▶ _EXERCISE DESCRIPTION_
Find each line below that includes "five", then copy it.

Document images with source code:
* * * * * * *

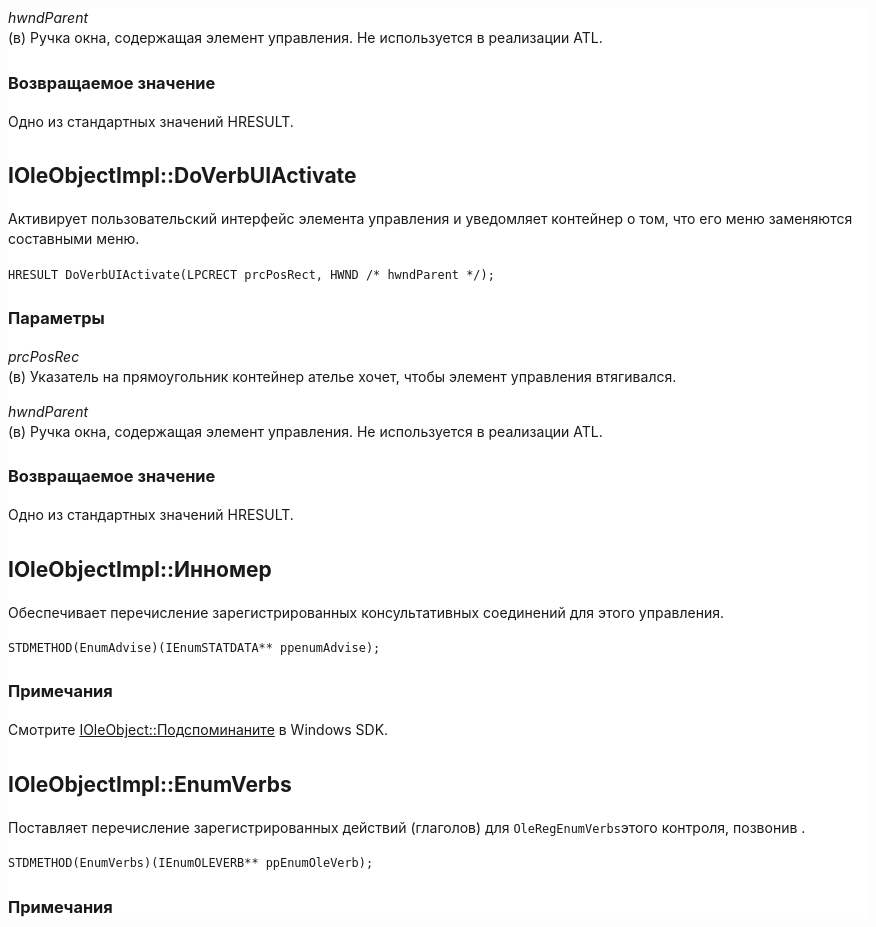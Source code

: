*hwndParent*<br/>
(в) Ручка окна, содержащая элемент управления. Не используется в реализации ATL.

### <a name="return-value"></a>Возвращаемое значение

Одно из стандартных значений HRESULT.

## <a name="ioleobjectimpldoverbuiactivate"></a><a name="doverbuiactivate"></a>IOleObjectImpl::DoVerbUIActivate

Активирует пользовательский интерфейс элемента управления и уведомляет контейнер о том, что его меню заменяются составными меню.

```
HRESULT DoVerbUIActivate(LPCRECT prcPosRect, HWND /* hwndParent */);
```

### <a name="parameters"></a>Параметры

*prcPosRec*<br/>
(в) Указатель на прямоугольник контейнер ателье хочет, чтобы элемент управления втягивался.

*hwndParent*<br/>
(в) Ручка окна, содержащая элемент управления. Не используется в реализации ATL.

### <a name="return-value"></a>Возвращаемое значение

Одно из стандартных значений HRESULT.

## <a name="ioleobjectimplenumadvise"></a><a name="enumadvise"></a>IOleObjectImpl::Инномер

Обеспечивает перечисление зарегистрированных консультативных соединений для этого управления.

```
STDMETHOD(EnumAdvise)(IEnumSTATDATA** ppenumAdvise);
```

### <a name="remarks"></a>Примечания

Смотрите [IOleObject::Подспоминаните](/windows/win32/api/oleidl/nf-oleidl-ioleobject-enumadvise) в Windows SDK.

## <a name="ioleobjectimplenumverbs"></a><a name="enumverbs"></a>IOleObjectImpl::EnumVerbs

Поставляет перечисление зарегистрированных действий (глаголов) для `OleRegEnumVerbs`этого контроля, позвонив .

```
STDMETHOD(EnumVerbs)(IEnumOLEVERB** ppEnumOleVerb);
```

### <a name="remarks"></a>Примечания
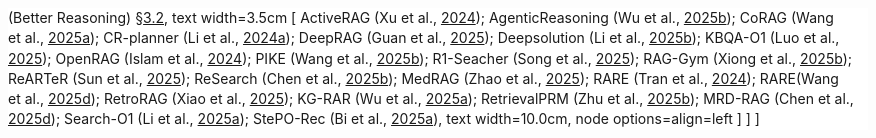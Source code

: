 (Better Reasoning) §[3.2](https://arxiv.org/html/2504.15909v2#S3.SS2 "3.2. Retrieval-Augmented Reasoning ‣ 3. The purpose of the synergy ‣ Synergizing RAG and Reasoning: A Systematic Review"), text width=3.5cm \[ ActiveRAG (Xu et al., [2024](https://arxiv.org/html/2504.15909v2#bib.bib101)); AgenticReasoning (Wu et al., [2025b](https://arxiv.org/html/2504.15909v2#bib.bib93)); CoRAG (Wang et al., [2025a](https://arxiv.org/html/2504.15909v2#bib.bib84)); CR-planner (Li et al., [2024a](https://arxiv.org/html/2504.15909v2#bib.bib53)); DeepRAG (Guan et al., [2025](https://arxiv.org/html/2504.15909v2#bib.bib25)); Deepsolution (Li et al., [2025b](https://arxiv.org/html/2504.15909v2#bib.bib55)); KBQA-O1 (Luo et al., [2025](https://arxiv.org/html/2504.15909v2#bib.bib59)); OpenRAG (Islam et al., [2024](https://arxiv.org/html/2504.15909v2#bib.bib39)); PIKE (Wang et al., [2025b](https://arxiv.org/html/2504.15909v2#bib.bib83)); R1-Seacher (Song et al., [2025](https://arxiv.org/html/2504.15909v2#bib.bib73)); RAG-Gym (Xiong et al., [2025b](https://arxiv.org/html/2504.15909v2#bib.bib97)); ReARTeR (Sun et al., [2025](https://arxiv.org/html/2504.15909v2#bib.bib76)); ReSearch (Chen et al., [2025b](https://arxiv.org/html/2504.15909v2#bib.bib7)); MedRAG (Zhao et al., [2025](https://arxiv.org/html/2504.15909v2#bib.bib106)); RARE (Tran et al., [2024](https://arxiv.org/html/2504.15909v2#bib.bib78)); RARE(Wang et al., [2025d](https://arxiv.org/html/2504.15909v2#bib.bib91)); RetroRAG (Xiao et al., [2025](https://arxiv.org/html/2504.15909v2#bib.bib96)); KG-RAR (Wu et al., [2025a](https://arxiv.org/html/2504.15909v2#bib.bib94)); RetrievalPRM (Zhu et al., [2025b](https://arxiv.org/html/2504.15909v2#bib.bib110)); MRD-RAG (Chen et al., [2025d](https://arxiv.org/html/2504.15909v2#bib.bib12)); Search-O1 (Li et al., [2025a](https://arxiv.org/html/2504.15909v2#bib.bib52)); StePO-Rec (Bi et al., [2025a](https://arxiv.org/html/2504.15909v2#bib.bib6)), text width=10.0cm, node options=align=left \] \] \]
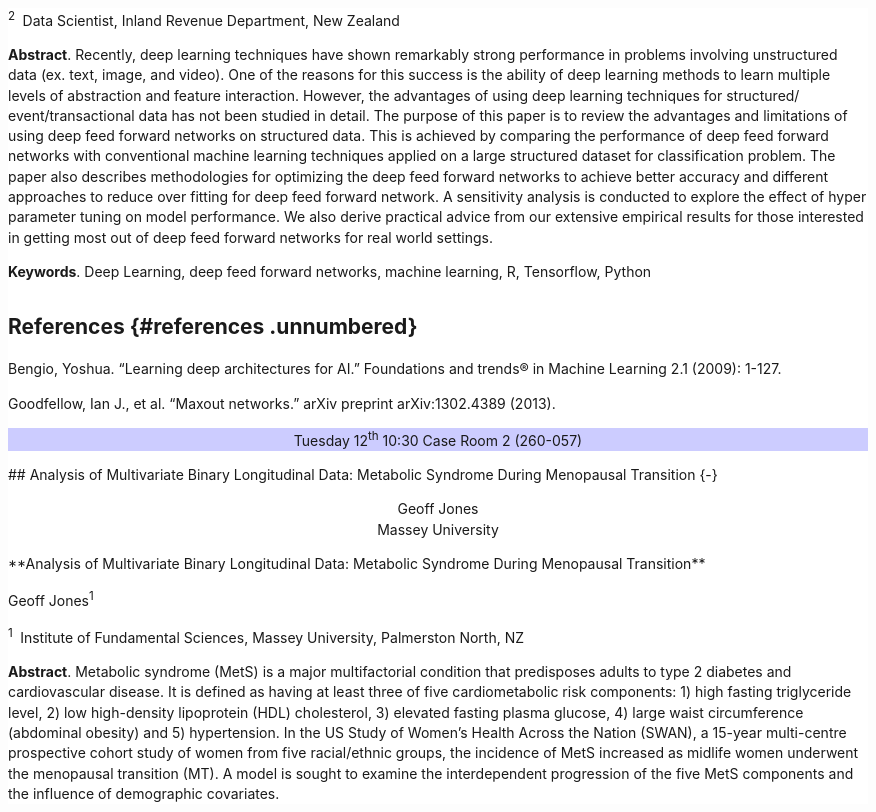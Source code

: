 $^2 \;$ Data Scientist, Inland Revenue Department, New Zealand

<span>**Abstract**</span>. Recently, deep learning techniques have shown
remarkably strong performance in problems involving unstructured data
(ex. text, image, and video). One of the reasons for this success is the
ability of deep learning methods to learn multiple levels of abstraction
and feature interaction. However, the advantages of using deep learning
techniques for structured/ event/transactional data has not been studied
in detail. The purpose of this paper is to review the advantages and
limitations of using deep feed forward networks on structured data. This
is achieved by comparing the performance of deep feed forward networks
with conventional machine learning techniques applied on a large
structured dataset for classification problem. The paper also describes
methodologies for optimizing the deep feed forward networks to achieve
better accuracy and different approaches to reduce over fitting for deep
feed forward network. A sensitivity analysis is conducted to explore the
effect of hyper parameter tuning on model performance. We also derive
practical advice from our extensive empirical results for those
interested in getting most out of deep feed forward networks for real
world settings.

<span>**Keywords**</span>. Deep Learning, deep feed forward networks,
machine learning, R, Tensorflow, Python

References {#references .unnumbered}
----------

Bengio, Yoshua. “Learning deep architectures for AI.” Foundations and
trends® in Machine Learning 2.1 (2009): 1-127.

Goodfellow, Ian J., et al. “Maxout networks.” arXiv preprint
arXiv:1302.4389 (2013).
<p class="pagebreak"></p>
<p style="background-color:#ccccff;text-align:center">Tuesday 12<sup>th</sup> 10:30 Case Room 2 (260-057)</p>
## Analysis of Multivariate Binary Longitudinal Data: Metabolic Syndrome During Menopausal Transition {-}
<p style="text-align:center">
Geoff Jones<br />
Massey University<br />
</p>
<span>**Analysis of Multivariate Binary Longitudinal Data: Metabolic
Syndrome During Menopausal Transition**</span>

Geoff Jones$^1$

$^1 \;$ Institute of Fundamental Sciences, Massey University, Palmerston
North, NZ

<span>**Abstract**</span>. Metabolic syndrome (MetS) is a major
multifactorial condition that predisposes adults to type 2 diabetes and
cardiovascular disease. It is defined as having at least three of five
cardiometabolic risk components: 1) high fasting triglyceride level, 2)
low high-density lipoprotein (HDL) cholesterol, 3) elevated fasting
plasma glucose, 4) large waist circumference (abdominal obesity) and 5)
hypertension. In the US Study of Women’s Health Across the Nation
(SWAN), a 15-year multi-centre prospective cohort study of women from
five racial/ethnic groups, the incidence of MetS increased as midlife
women underwent the menopausal transition (MT). A model is sought to
examine the interdependent progression of the five MetS components and
the influence of demographic covariates.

* * * * * * *

▶ _SOLUTION TO THIS TASK_
cardiovascular disease. It is defined as having at least three of five
five racial/ethnic groups, the incidence of MetS increased as midlife
examine the interdependent progression of the five MetS components and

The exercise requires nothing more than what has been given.